AP FACT CHECK: Putin’s twisted tale on rival; Biden GOP jab

WASHINGTON (AP) — Russian President Vladimir Putin faulted his imprisoned political rival for leaving Russia without legal permission, omitting the vital detail that the departure was, literally, an unconscious decision: Alexei Navalny was in a coma.

After meeting President Joe Biden in Geneva, Putin also weighed in on U.S. affairs in distorted ways as he tried to equate the insurrection at the U.S. Capitol with his political opposition at home and argued against the evidence that the United States is a more pernicious source of cyberattacks than his country.

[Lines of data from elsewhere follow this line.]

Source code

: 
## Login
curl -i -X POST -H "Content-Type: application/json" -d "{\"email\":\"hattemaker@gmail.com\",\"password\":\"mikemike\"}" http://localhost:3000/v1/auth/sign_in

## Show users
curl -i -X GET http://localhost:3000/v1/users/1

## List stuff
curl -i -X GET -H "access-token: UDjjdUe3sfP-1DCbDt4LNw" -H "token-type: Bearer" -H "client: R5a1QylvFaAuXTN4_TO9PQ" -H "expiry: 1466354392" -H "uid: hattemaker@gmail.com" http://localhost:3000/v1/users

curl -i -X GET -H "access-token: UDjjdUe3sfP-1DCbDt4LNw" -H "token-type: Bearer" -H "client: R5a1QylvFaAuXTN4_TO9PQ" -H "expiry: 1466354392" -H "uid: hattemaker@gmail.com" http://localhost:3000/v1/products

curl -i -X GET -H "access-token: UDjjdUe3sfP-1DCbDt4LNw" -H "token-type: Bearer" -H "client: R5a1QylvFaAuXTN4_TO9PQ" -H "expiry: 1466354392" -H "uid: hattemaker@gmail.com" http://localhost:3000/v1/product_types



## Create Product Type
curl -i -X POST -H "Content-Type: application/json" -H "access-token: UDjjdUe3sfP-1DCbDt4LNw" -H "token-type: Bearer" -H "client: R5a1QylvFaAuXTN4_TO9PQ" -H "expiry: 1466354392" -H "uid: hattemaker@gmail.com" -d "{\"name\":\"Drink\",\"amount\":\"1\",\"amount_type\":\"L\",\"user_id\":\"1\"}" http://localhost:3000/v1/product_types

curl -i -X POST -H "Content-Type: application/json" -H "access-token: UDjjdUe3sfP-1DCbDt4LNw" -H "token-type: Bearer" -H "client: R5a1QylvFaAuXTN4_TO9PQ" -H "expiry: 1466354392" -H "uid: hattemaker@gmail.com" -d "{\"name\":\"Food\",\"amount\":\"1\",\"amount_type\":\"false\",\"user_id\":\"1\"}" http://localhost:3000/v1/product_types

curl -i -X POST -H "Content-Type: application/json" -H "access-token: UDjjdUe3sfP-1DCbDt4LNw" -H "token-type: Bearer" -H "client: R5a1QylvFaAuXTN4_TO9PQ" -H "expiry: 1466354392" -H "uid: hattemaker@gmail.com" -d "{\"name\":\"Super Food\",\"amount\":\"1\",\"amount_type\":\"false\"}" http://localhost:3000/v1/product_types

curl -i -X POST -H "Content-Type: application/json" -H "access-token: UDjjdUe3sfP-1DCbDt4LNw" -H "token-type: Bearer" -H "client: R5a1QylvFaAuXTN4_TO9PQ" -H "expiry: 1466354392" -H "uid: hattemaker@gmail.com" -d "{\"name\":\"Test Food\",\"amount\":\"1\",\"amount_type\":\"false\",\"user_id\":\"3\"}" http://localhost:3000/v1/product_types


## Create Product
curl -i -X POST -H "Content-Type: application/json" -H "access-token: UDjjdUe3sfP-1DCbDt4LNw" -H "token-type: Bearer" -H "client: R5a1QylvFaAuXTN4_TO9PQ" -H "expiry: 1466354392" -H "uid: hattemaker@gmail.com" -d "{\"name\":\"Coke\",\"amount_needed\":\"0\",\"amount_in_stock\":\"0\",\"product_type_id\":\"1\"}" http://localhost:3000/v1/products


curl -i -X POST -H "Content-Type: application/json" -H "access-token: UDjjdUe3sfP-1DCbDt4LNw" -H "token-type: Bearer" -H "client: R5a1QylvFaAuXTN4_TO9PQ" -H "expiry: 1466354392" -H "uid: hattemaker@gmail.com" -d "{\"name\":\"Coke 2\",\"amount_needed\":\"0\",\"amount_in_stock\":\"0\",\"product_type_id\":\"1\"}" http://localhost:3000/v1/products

Biden overstated the tribulations of his stateside political opponents. Republicans are not a “vastly diminished” party, as he contended in trying to assure the Group of Seven major industrial nations and NATO allies that his policies won’t be shredded by the next election.

A look at the veracity of some statements from Biden’s week of diplomacy and his return to the domestic fray:

POLITICS

BIDEN: “I think it’s appropriate to say that the Republican Party is vastly diminished in numbers.” — news conference Monday, when asked how he reassures allies that the U.S. will be a reliable partner in future years given former President Donald Trump’s enduring influence over the GOP.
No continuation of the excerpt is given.